The so-called Law on International Tax Transparency, the Prevention of Money Laundering and Terrorist Financing was approved by Uruguay’s Parliament on 29 December and took effect three days later, according to a report on the website of the Society of Trust & Estate Practitioners (STEP) and other tax industry sources.
Those reporting the information must submit it to the Central Bank of Uruguay (Banco Central del Uruguay), or potentially face “severe penalties”, according to a guest posting on DLA Piper’s South American website by the Montevideo-based law firm, Bergstein Abogados, including fines of around US$23,000, a prohibition on the distrubution of dividends and profits from the undisclosed entity, and the suspension of Uruguayan Tax Office certification.
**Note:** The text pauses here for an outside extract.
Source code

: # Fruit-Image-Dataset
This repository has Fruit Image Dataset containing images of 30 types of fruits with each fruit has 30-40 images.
The law also calls for Uruguay financial services businesses, including those that are subsidiaries of non-resident financial entities, to provide information about their resident and non-resident clients to the Uruguayan tax authorities on an annual basis, and introduces measures aimed at discouraging the use of foreign entities located in low tax jurisdictions or that benefit from low tax regimes, the STEP report notes.
Uruguay has traditionally been more affluent and stable than most of its neighbours, and some time ago became known as “the Switzerland of South America”. Multi-nationals, including insurance companies, have tended to use it as a base from which to launch their South American expansion efforts.
Recently, though, as the new regulations aimed at boosting tax transparency suggest, it has been aligning itself with the Organisation for Economic Co-operation and Development and entering into numerous tax information exchange agreements, double tax agreements and has agreed to participate in the Common Reporting Standard information exchange programme in 2018.
It is not currently included on the most recent list of the 87 most important international global financial centres, the Global Financial Centres Index, published twice a year by London-based Z/Yen Group.